Trevor also revealed that he was about to undergo ketamine therapy as a way of treating his depression.

He said: “It’s intravenous. They pump ketamine into you over the course of two weeks — three days a week for two weeks. And they put you in this euphoric state for a couple of hours. And eventually you’ve done it enough to where your brain makes new passageways, new synapses, and you stop doing these cyclic kind of thinking — self-defeating. I’ve been a lot better now, but there was times when sh*t got pretty f*cking dark for me over the last two years.
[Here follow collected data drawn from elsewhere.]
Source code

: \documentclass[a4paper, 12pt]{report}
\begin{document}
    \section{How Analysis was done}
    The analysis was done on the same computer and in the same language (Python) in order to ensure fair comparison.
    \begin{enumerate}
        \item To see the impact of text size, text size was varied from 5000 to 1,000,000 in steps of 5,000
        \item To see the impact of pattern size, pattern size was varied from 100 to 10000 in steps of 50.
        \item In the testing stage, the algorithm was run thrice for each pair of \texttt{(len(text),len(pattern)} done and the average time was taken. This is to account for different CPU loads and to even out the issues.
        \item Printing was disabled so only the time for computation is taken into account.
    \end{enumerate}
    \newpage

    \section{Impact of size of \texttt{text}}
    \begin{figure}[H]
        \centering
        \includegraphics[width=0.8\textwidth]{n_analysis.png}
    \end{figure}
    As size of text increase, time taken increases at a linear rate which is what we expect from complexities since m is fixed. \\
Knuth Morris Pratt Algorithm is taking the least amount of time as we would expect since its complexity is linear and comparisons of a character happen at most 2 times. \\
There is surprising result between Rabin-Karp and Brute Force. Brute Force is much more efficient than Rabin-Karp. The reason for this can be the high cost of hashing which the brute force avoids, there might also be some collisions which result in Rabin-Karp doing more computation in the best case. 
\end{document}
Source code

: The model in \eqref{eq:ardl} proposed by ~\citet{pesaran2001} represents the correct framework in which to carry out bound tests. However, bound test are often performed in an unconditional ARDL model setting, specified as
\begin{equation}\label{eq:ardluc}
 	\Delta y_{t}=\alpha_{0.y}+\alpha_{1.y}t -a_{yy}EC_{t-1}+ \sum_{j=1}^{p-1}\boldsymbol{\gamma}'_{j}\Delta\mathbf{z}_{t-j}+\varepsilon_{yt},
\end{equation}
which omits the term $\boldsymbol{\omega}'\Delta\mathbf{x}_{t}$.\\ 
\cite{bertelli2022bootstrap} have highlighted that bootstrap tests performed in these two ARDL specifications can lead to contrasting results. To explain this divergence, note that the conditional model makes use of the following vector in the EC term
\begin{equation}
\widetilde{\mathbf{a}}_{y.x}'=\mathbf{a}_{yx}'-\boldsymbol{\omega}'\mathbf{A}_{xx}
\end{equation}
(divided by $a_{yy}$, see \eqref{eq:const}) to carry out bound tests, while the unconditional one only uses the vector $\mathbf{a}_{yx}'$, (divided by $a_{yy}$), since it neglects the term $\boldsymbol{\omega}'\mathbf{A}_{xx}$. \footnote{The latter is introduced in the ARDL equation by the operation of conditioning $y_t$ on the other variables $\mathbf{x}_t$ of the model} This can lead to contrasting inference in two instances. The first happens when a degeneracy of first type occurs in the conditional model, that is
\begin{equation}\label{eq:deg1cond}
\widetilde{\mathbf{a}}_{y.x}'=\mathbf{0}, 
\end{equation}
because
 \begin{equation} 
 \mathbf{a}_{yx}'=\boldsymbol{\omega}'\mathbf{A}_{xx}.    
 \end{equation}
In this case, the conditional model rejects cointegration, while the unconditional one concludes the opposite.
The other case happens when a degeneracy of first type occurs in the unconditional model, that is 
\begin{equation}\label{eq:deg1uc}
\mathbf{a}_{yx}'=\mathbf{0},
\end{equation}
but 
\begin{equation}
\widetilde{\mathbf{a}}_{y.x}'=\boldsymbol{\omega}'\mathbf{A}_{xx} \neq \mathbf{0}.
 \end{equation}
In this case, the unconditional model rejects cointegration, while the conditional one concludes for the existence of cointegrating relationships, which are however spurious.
“You can go there as an emergency if you’re ideating suicide really crazily — they can take you in on an emergency basis,” he continued. “You’re basically high as f*ck and euphoric as f*ck, and they just give you all these great chemicals — you release all these happy chemicals and stuff like that. And they just keep doing that to you until you kind of rewrite the way you think.

“Really, this put the nail in the coffin for me about the way I look at the world, and it’s been heavy as f*ck. I feel like there’s no happy ending for any of us in the way that we’ve set everything up — government and just everything. I feel like it’s just gonna be darker and darker from here on out. And that’s a lot for a person to think about all the time. It basically stole whatever little bit of innocence I had left or any little blinder I had on to the way sh*t is. It’s been heavy, dude. This has been a heavy f*cking thing for me… I’m arrested by all of this right now and by my own feelings. It’s just brought my anxiety to an ultimate head, basically. It’s to the point where I’ve gotta do something.”